§ EXERCISE DETAILS
Every line from the top of the records through the one bearing "4. Hatch, Evan, interviewer" is to be reproduced exactly, and pictures are to be left out.

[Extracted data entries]
※
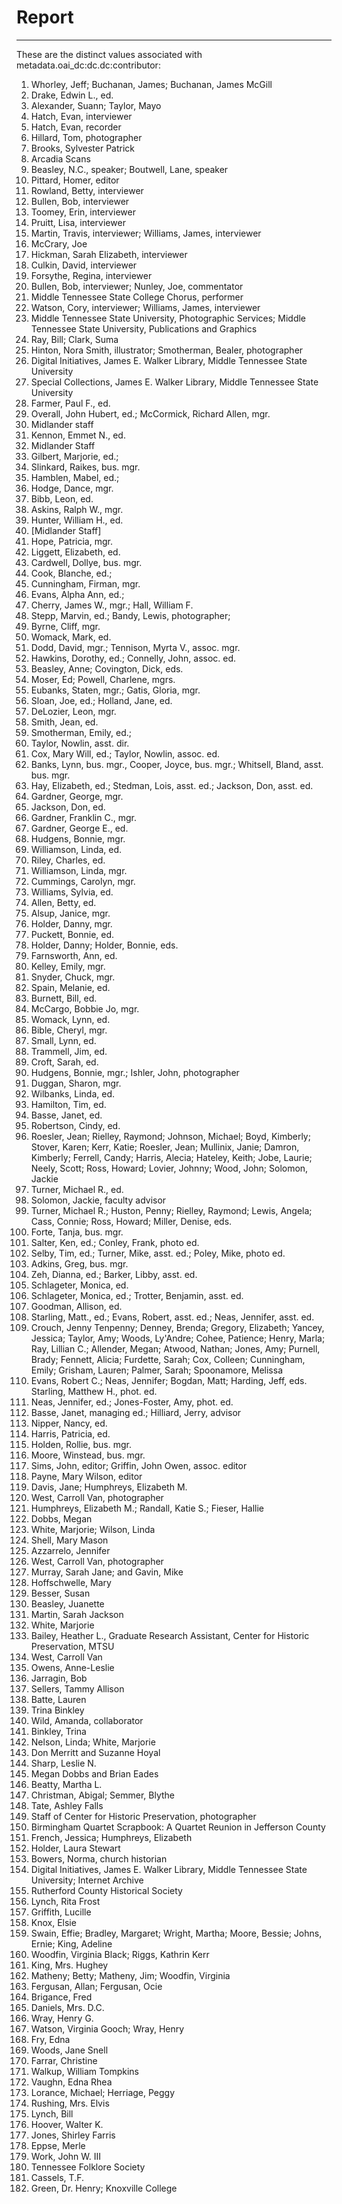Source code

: # Report
---
These are the distinct values associated with metadata.oai_dc:dc.dc:contributor:

1. Whorley, Jeff; Buchanan, James; Buchanan, James McGill
2. Drake, Edwin L., ed.
3. Alexander, Suann; Taylor, Mayo
4. Hatch, Evan, interviewer
5. Hatch, Evan, recorder
6. Hillard, Tom, photographer
7. Brooks, Sylvester Patrick
8. Arcadia Scans
9. Beasley, N.C., speaker; Boutwell, Lane, speaker
10. Pittard, Homer, editor
11. Rowland, Betty, interviewer
12. Bullen, Bob, interviewer
13. Toomey, Erin, interviewer
14. Pruitt, Lisa, interviewer
15. Martin, Travis, interviewer; Williams, James, interviewer
16. McCrary, Joe
17. Hickman, Sarah Elizabeth, interviewer
18. Culkin, David, interviewer
19. Forsythe, Regina, interviewer
20. Bullen, Bob, interviewer; Nunley, Joe, commentator
21. Middle Tennessee State College Chorus, performer
22. Watson, Cory, interviewer; Williams, James, interviewer
23. Middle Tennessee State University, Photographic Services; Middle Tennessee State University, Publications and Graphics
24. Ray, Bill; Clark, Suma
25. Hinton, Nora Smith, illustrator; Smotherman, Bealer, photographer
26. Digital Initiatives, James E. Walker Library, Middle Tennessee State University
27. Special Collections, James E. Walker Library, Middle Tennessee State University
28. Farmer, Paul F., ed.
29. Overall, John Hubert, ed.; McCormick, Richard Allen, mgr.
30. Midlander staff
31. Kennon, Emmet N., ed.
32. Midlander Staff
33. Gilbert, Marjorie, ed.;
34. Slinkard, Raikes, bus. mgr.
35. Hamblen, Mabel, ed.;
36. Hodge, Dance, mgr.
37. Bibb, Leon, ed.
38. Askins, Ralph W., mgr.
39. Hunter, William H., ed.
40. [Midlander Staff]
41. Hope, Patricia, mgr.
42. Liggett, Elizabeth, ed.
43. Cardwell, Dollye, bus. mgr.
44. Cook, Blanche, ed.;
45. Cunningham, Firman, mgr.
46. Evans, Alpha Ann, ed.;
47. Cherry, James W., mgr.; Hall, William F.
48. Stepp, Marvin, ed.; Bandy, Lewis, photographer;
49. Byrne, Cliff, mgr.
50. Womack, Mark, ed.
51. Dodd, David, mgr.; Tennison, Myrta V., assoc. mgr.
52. Hawkins, Dorothy, ed.; Connelly, John, assoc. ed.
53. Beasley, Anne; Covington, Dick, eds.
54. Moser, Ed; Powell, Charlene, mgrs.
55. Eubanks, Staten, mgr.; Gatis, Gloria, mgr.
56. Sloan, Joe, ed.; Holland, Jane, ed.
57. DeLozier, Leon, mgr.
58. Smith, Jean, ed.
59. Smotherman, Emily, ed.;
60. Taylor, Nowlin, asst. dir.
61. Cox, Mary Will, ed.; Taylor, Nowlin, assoc. ed.
62. Banks, Lynn, bus. mgr., Cooper, Joyce, bus. mgr.; Whitsell, Bland, asst. bus. mgr.
63. Hay, Elizabeth, ed.; Stedman, Lois, asst. ed.; Jackson, Don, asst. ed.
64. Gardner, George, mgr.
65. Jackson, Don, ed.
66. Gardner, Franklin C., mgr.
67. Gardner, George E., ed.
68. Hudgens, Bonnie, mgr.
69. Williamson, Linda, ed.
70. Riley, Charles, ed.
71. Williamson, Linda, mgr.
72. Cummings, Carolyn, mgr.
73. Williams, Sylvia, ed.
74. Allen, Betty, ed.
75. Alsup, Janice, mgr.
76. Holder, Danny, mgr.
77. Puckett, Bonnie, ed.
78. Holder, Danny; Holder, Bonnie, eds.
79. Farnsworth, Ann, ed.
80. Kelley, Emily, mgr.
81. Snyder, Chuck, mgr.
82. Spain, Melanie, ed.
83. Burnett, Bill, ed.
84. McCargo, Bobbie Jo, mgr.
85. Womack, Lynn, ed.
86. Bible, Cheryl, mgr.
87. Small, Lynn, ed.
88. Trammell, Jim, ed.
89. Croft, Sarah, ed.
90. Hudgens, Bonnie, mgr.; Ishler, John, photographer
91. Duggan, Sharon, mgr.
92. Wilbanks, Linda, ed.
93. Hamilton, Tim, ed.
94. Basse, Janet, ed.
95. Robertson, Cindy, ed.
96. Roesler, Jean; Rielley, Raymond; Johnson, Michael; Boyd, Kimberly; Stover, Karen; Kerr, Katie; Roesler, Jean; Mullinix, Janie; Damron, Kimberly; Ferrell, Candy; Harris, Alecia; Hateley, Keith; Jobe, Laurie; Neely, Scott; Ross, Howard; Lovier, Johnny; Wood, John; Solomon, Jackie
97. Turner, Michael R., ed.
98. Solomon, Jackie, faculty advisor
99. Turner, Michael R.; Huston, Penny; Rielley, Raymond; Lewis, Angela; Cass, Connie; Ross, Howard; Miller, Denise, eds.
100. Forte, Tanja, bus. mgr.
101. Salter, Ken, ed.; Conley, Frank, photo ed.
102. Selby, Tim, ed.; Turner, Mike, asst. ed.; Poley, Mike, photo ed.
103. Adkins, Greg, bus. mgr.
104. Zeh, Dianna, ed.; Barker, Libby, asst. ed.
105. Schlageter, Monica, ed.
106. Schlageter, Monica, ed.; Trotter, Benjamin, asst. ed.
107. Goodman, Allison, ed.
108. Starling, Matt., ed.; Evans, Robert, asst. ed.; Neas, Jennifer, asst. ed.
109. Crouch, Jenny Tenpenny; Denney, Brenda; Gregory, Elizabeth; Yancey, Jessica; Taylor, Amy; Woods, Ly'Andre; Cohee, Patience; Henry, Marla; Ray, Lillian C.; Allender, Megan; Atwood, Nathan; Jones, Amy; Purnell, Brady; Fennett, Alicia; Furdette, Sarah; Cox, Colleen; Cunningham, Emily; Grisham, Lauren; Palmer, Sarah; Spoonamore, Melissa
110. Evans, Robert C.; Neas, Jennifer; Bogdan, Matt; Harding, Jeff, eds. Starling, Matthew H., phot. ed.
111. Neas, Jennifer, ed.; Jones-Foster, Amy, phot. ed.
112. Basse, Janet, managing ed.; Hilliard, Jerry, advisor
113. Nipper, Nancy, ed.
114. Harris, Patricia, ed.
115. Holden, Rollie, bus. mgr.
116. Moore, Winstead, bus. mgr.
117. Sims, John, editor; Griffin, John Owen, assoc. editor
118. Payne, Mary Wilson, editor
119. Davis, Jane; Humphreys, Elizabeth M.
120. West, Carroll Van, photographer
121. Humphreys, Elizabeth M.; Randall, Katie S.; Fieser, Hallie
122. Dobbs, Megan
123. White, Marjorie; Wilson, Linda
124. Shell, Mary Mason
125. Azzarrelo, Jennifer
126. West, Carroll Van,  photographer
127. Murray, Sarah Jane; and Gavin, Mike
128. Hoffschwelle, Mary
129. Besser, Susan
130. Beasley, Juanette
131. Martin, Sarah Jackson
132. White, Marjorie
133. Bailey, Heather L., Graduate Research Assistant, Center for Historic Preservation, MTSU
134. West, Carroll Van
135. Owens, Anne-Leslie
136. Jarragin, Bob
137. Sellers, Tammy Allison
138. Batte, Lauren
139. Trina Binkley
140. Wild, Amanda, collaborator
141. Binkley, Trina
142. Nelson, Linda; White, Marjorie
143. Don Merritt and Suzanne Hoyal
144. Sharp, Leslie N.
145. Megan Dobbs and Brian Eades
146. Beatty, Martha L.
147. Christman, Abigal;  Semmer, Blythe
148. Tate, Ashley Falls
149. Staff of Center for Historic Preservation, photographer
150. Birmingham Quartet Scrapbook: A Quartet Reunion in Jefferson County
151. French, Jessica; Humphreys, Elizabeth
152. Holder, Laura Stewart
153. Bowers, Norma, church historian
154. Digital Initiatives, James E. Walker Library, Middle Tennessee State University; Internet Archive
155. Rutherford County Historical Society
156. Lynch, Rita Frost
157. Griffith, Lucille
158. Knox, Elsie
159. Swain, Effie; Bradley, Margaret; Wright, Martha; Moore, Bessie; Johns, Ernie; King, Adeline
160. Woodfin, Virginia Black; Riggs, Kathrin Kerr
161. King, Mrs. Hughey
162. Matheny; Betty; Matheny, Jim; Woodfin, Virginia
163. Fergusan, Allan; Fergusan, Ocie
164. Brigance, Fred
165. Daniels, Mrs. D.C.
166. Wray, Henry G.
167. Watson, Virginia Gooch; Wray, Henry
168. Fry, Edna
169. Woods, Jane Snell
170. Farrar, Christine
171. Walkup, William Tompkins
172. Vaughn, Edna Rhea
173. Lorance, Michael; Herriage, Peggy
174. Rushing, Mrs. Elvis
175. Lynch, Bill
176. Hoover, Walter K.
177. Jones, Shirley Farris
178. Eppse, Merle
179. Work, John W. III
180. Tennessee Folklore Society
181. Cassels, T.F.
182. Green, Dr. Henry; Knoxville College
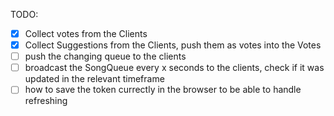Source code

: TODO:

- [x] Collect votes from the Clients
- [x] Collect Suggestions from the Clients, push them as votes into the Votes
- [ ] push the changing queue to the clients
- [ ] broadcast the SongQueue every x seconds to the clients, check if it was updated in the relevant timeframe
- [ ] how to save the token currectly in the browser to be able to handle refreshing
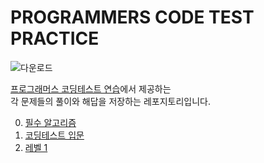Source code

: # PROGRAMMERS CODE TEST PRACTICE

![다운로드](https://blog.kakaocdn.net/dn/7k0ZR/btrNryBeiXi/bmfsC7v9NYK6Nwi1RoqKZk/img.png)

[프로그래머스 코딩테스트 연습](https://school.programmers.co.kr/learn/challenges?order=recent&page=1)에서 제공하는 <br/>
각 문제들의 풀이와 해답을 저장하는 레포지토리입니다. <br/>

0. [필수 알고리즘](./0.algorithms/README.md)
1. [코딩테스트 입문](./1.beginner/README.md)
2. [레벨 1](./2.level_1/README.md)
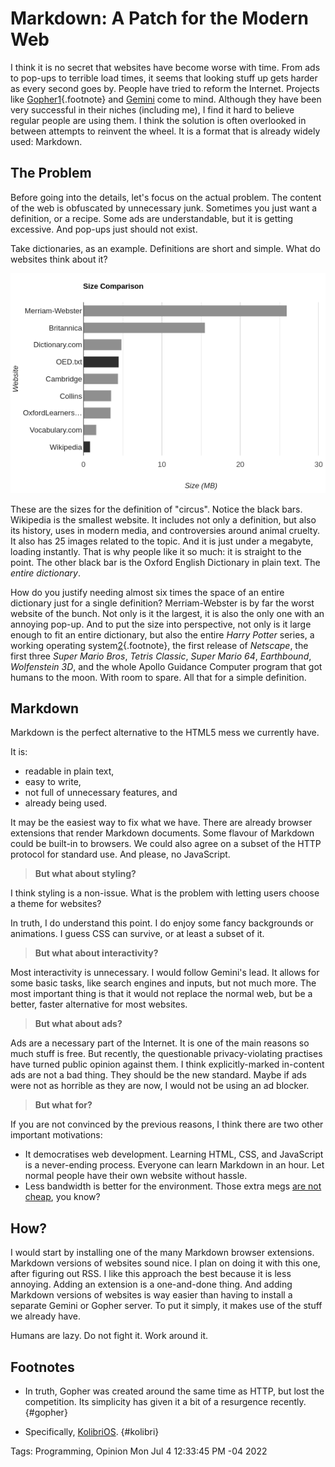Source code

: # Markdown: A Patch for the Modern Web
I think it is no secret that websites have become worse with time.
From ads to pop-ups to terrible load times,
it seems that looking stuff up gets harder as every second goes by.
People have tried to reform the Internet.
Projects like [Gopher](https://en.wikipedia.org/wiki/Gopher_(protocol))[1](#gopher){.footnote}
and [Gemini](https://gemini.circumlunar.space/) come to mind.
Although they have been very successful in their niches (including me),
I find it hard to believe regular people are using them.
I think the solution is often overlooked in between attempts to reinvent the wheel.
It is a format that is already widely used: Markdown.

## The Problem
Before going into the details,
let's focus on the actual problem.
The content of the web is obfuscated by unnecessary junk.
Sometimes you just want a definition, or a recipe.
Some ads are understandable,
but it is getting excessive.
And pop-ups just should not exist.

Take dictionaries, as an example.
Definitions are short and simple.
What do websites think about it?

![Dictionary websites are too large](./assets/markdown-web/graph1.png)

These are the sizes for the definition of "circus".
Notice the black bars.
Wikipedia is the smallest website.
It includes not only a definition, but also its history, uses in modern media, and controversies around animal cruelty.
It also has 25 images related to the topic.
And it is just under a megabyte, loading instantly.
That is why people like it so much: it is straight to the point.
The other black bar is the Oxford English Dictionary in plain text.
The *entire dictionary*.

How do you justify needing almost six times the space of an entire dictionary just for a single definition?
Merriam-Webster is by far the worst website of the bunch.
Not only is it the largest,
it is also the only one with an annoying pop-up.
And to put the size into perspective,
not only is it large enough to fit an entire dictionary,
but also the entire *Harry Potter* series,
a working operating system[2](#kolibri){.footnote},
the first release of *Netscape*,
the first three *Super Mario Bros*,
*Tetris Classic*,
*Super Mario 64*,
*Earthbound*,
*Wolfenstein 3D*,
and the whole Apollo Guidance Computer program that got humans to the moon.
With room to spare.
All that for a simple definition.

## Markdown
Markdown is the perfect alternative to the HTML5 mess we currently have.

It is:
- readable in plain text,
- easy to write,
- not full of unnecessary features, and
- already being used.

It may be the easiest way to fix what we have.
There are already browser extensions that render Markdown documents.
Some flavour of Markdown could be built-in to browsers.
We could also agree on a subset of the HTTP protocol for standard use.
And please, no JavaScript.

> **But what about styling?**

I think styling is a non-issue.
What is the problem with letting users choose a theme for websites?

In truth, I do understand this point.
I do enjoy some fancy backgrounds or animations.
I guess CSS can survive,
or at least a subset of it.

> **But what about interactivity?**

Most interactivity is unnecessary.
I would follow Gemini's lead.
It allows for some basic tasks,
like search engines and inputs,
but not much more.
The most important thing is that it would not replace the normal web,
but be a better, faster alternative for most websites.

> **But what about ads?**

Ads are a necessary part of the Internet.
It is one of the main reasons so much stuff is free.
But recently, the questionable privacy-violating practises have turned public opinion against them.
I think explicitly-marked in-content ads are not a bad thing.
They should be the new standard.
Maybe if ads were not as horrible as they are now,
I would not be using an ad blocker.

> **But what for?**

If you are not convinced by the previous reasons,
I think there are two other important motivations:

- It democratises web development.
  Learning HTML, CSS, and JavaScript is a never-ending process.
  Everyone can learn Markdown in an hour.
  Let normal people have their own website without hassle.
- Less bandwidth is better for the environment.
  Those extra megs [are not cheap](http://dx.doi.org/10.2104/tja09005), you know?

## How?
I would start by installing one of the many Markdown browser extensions.
Markdown versions of websites sound nice.
I plan on doing it with this one, after figuring out RSS.
I like this approach the best because it is less annoying.
Adding an extension is a one-and-done thing.
And adding Markdown versions of websites is way easier than having to install a separate Gemini or Gopher server.
To put it simply, it makes use of the stuff we already have.

Humans are lazy.
Do not fight it.
Work around it.

## Footnotes
- In truth, Gopher was created around the same time as HTTP,
  but lost the competition. 
  Its simplicity has given it a bit of a resurgence recently. {#gopher}

- Specifically, [KolibriOS](http://kolibrios.org/en/). {#kolibri}

Tags: Programming, Opinion
Mon Jul  4 12:33:45 PM -04 2022
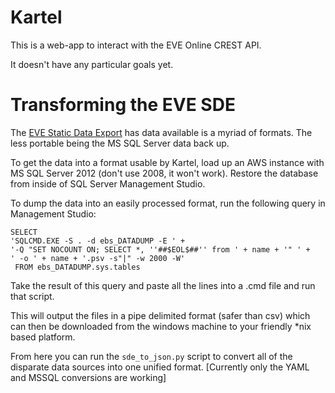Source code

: Kartel
======

This is a web-app to interact with the EVE Online CREST API.

It doesn't have any particular goals yet.

Transforming the EVE SDE
========================

The [EVE Static Data Export](https://developers.eveonline.com/resource/static-data-export) has
data available is a myriad of formats. The less portable being the MS SQL Server data back up.

To get the data into a format usable by Kartel, load up an AWS instance with MS SQL Server 2012
(don't use 2008, it won't work). Restore the database from inside of SQL Server Management Studio.

To dump the data into an easily processed format, run the following query in Management Studio:

    SELECT 
    'SQLCMD.EXE -S . -d ebs_DATADUMP -E ' +
    '-Q "SET NOCOUNT ON; SELECT *, ''##$EOL$##'' from ' + name + '" ' + 
    ' -o ' + name + '.psv -s"|" -w 2000 -W'
     FROM ebs_DATADUMP.sys.tables

Take the result of this query and paste all the lines into a .cmd file and run that script.

This will output the files in a pipe delimited format (safer than csv) which can then be downloaded
from the windows machine to your friendly *nix based platform.

From here you can run the `sde_to_json.py` script to convert all of the disparate data sources into 
one unified format. [Currently only the YAML and MSSQL conversions are working]
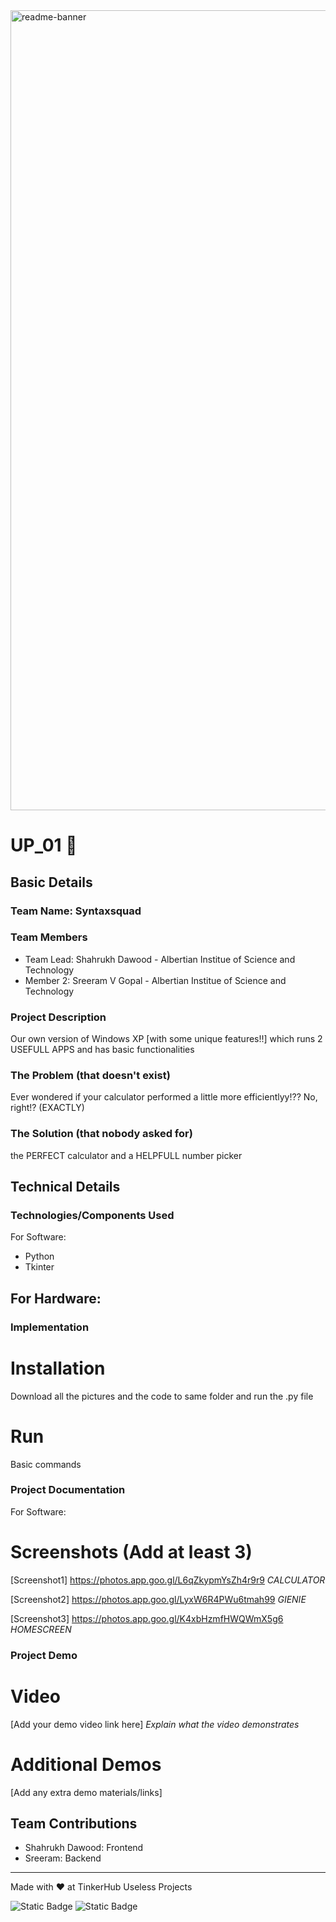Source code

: <img width="1280" alt="readme-banner" src="https://github.com/user-attachments/assets/35332e92-44cb-425b-9dff-27bcf1023c6c">

# UP_01 🎯


## Basic Details
### Team Name: Syntaxsquad


### Team Members
- Team Lead: Shahrukh Dawood - Albertian Institue of Science and Technology
- Member 2: Sreeram V Gopal - Albertian Institue of Science and Technology

### Project Description
Our own version of Windows XP [with some unique features!!] which runs 2 USEFULL APPS and has basic functionalities

### The Problem (that doesn't exist)
Ever wondered if your calculator performed a little more efficientlyy!??
No, right!? (EXACTLY)

### The Solution (that nobody asked for)
the PERFECT calculator and a HELPFULL number picker

## Technical Details
### Technologies/Components Used
For Software:
- Python
- Tkinter

For Hardware:
-------

### Implementation
# Installation
Download all the pictures and the code to same folder and run the .py file

# Run
Basic commands

### Project Documentation
For Software:

# Screenshots (Add at least 3)
[Screenshot1] https://photos.app.goo.gl/L6qZkypmYsZh4r9r9
*CALCULATOR*

[Screenshot2] https://photos.app.goo.gl/LyxW6R4PWu6tmah99
*GIENIE*

[Screenshot3] https://photos.app.goo.gl/K4xbHzmfHWQWmX5g6
*HOMESCREEN*

### Project Demo
# Video
[Add your demo video link here]
*Explain what the video demonstrates*

# Additional Demos
[Add any extra demo materials/links]

## Team Contributions
- Shahrukh Dawood: Frontend
- Sreeram: Backend

---
Made with ❤️ at TinkerHub Useless Projects 

![Static Badge](https://img.shields.io/badge/TinkerHub-24?color=%23000000&link=https%3A%2F%2Fwww.tinkerhub.org%2F)
![Static Badge](https://img.shields.io/badge/UselessProject--24-24?link=https%3A%2F%2Fwww.tinkerhub.org%2Fevents%2FQ2Q1TQKX6Q%2FUseless%2520Projects)
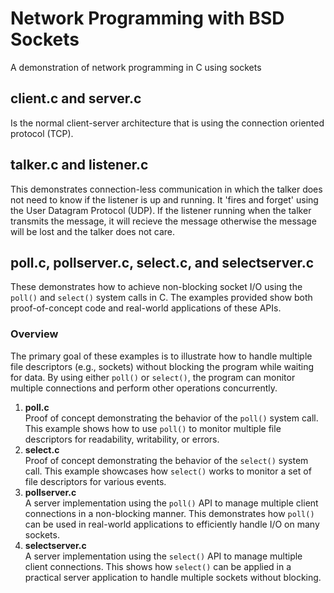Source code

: # Network Programming with BSD Sockets
A demonstration of network programming in C using sockets

## client.c and server.c
Is the normal client-server architecture that is using the connection oriented protocol (TCP).

## talker.c and listener.c
This demonstrates connection-less communication in which the talker does not need to know if the listener is up and running.
It 'fires and forget' using the User Datagram Protocol (UDP). If the listener running when the talker transmits the message, it will recieve the message otherwise the message will be lost and the talker does not care.

## poll.c, pollserver.c, select.c, and selectserver.c
These demonstrates how to achieve non-blocking socket I/O using the `poll()` and `select()` system calls in C. The examples provided show both proof-of-concept code and real-world applications of these APIs.
### Overview
The primary goal of these examples is to illustrate how to handle multiple file descriptors (e.g., sockets) without blocking the program while waiting for data. By using either `poll()` or `select()`, the program can monitor multiple connections and perform other operations concurrently.
1. **poll.c**  
   Proof of concept demonstrating the behavior of the `poll()` system call. This example shows how to use `poll()` to monitor multiple file descriptors for readability, writability, or errors.
2. **select.c**  
   Proof of concept demonstrating the behavior of the `select()` system call. This example showcases how `select()` works to monitor a set of file descriptors for various events.
3. **pollserver.c**  
   A server implementation using the `poll()` API to manage multiple client connections in a non-blocking manner. This demonstrates how `poll()` can be used in real-world applications to efficiently handle I/O on many sockets.
4. **selectserver.c**  
   A server implementation using the `select()` API to manage multiple client connections. This shows how `select()` can be applied in a practical server application to handle multiple sockets without blocking.
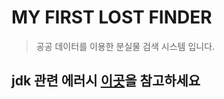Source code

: # MY FIRST LOST FINDER
>공공 데이터를 이용한 분실물 검색 시스템 입니다.
## jdk 관련 에러시 [이곳](https://github.com/konlpy/konlpy/issues/24#issuecomment-57962618)을 참고하세요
※
§ YOUR RESPONSE
Source code

: # Report
---
These are the distinct values associated with metadata.oai_dc:dc.dc:contributor:

1. Whorley, Jeff; Buchanan, James; Buchanan, James McGill
2. Drake, Edwin L., ed.
3. Alexander, Suann; Taylor, Mayo
4. Hatch, Evan, interviewer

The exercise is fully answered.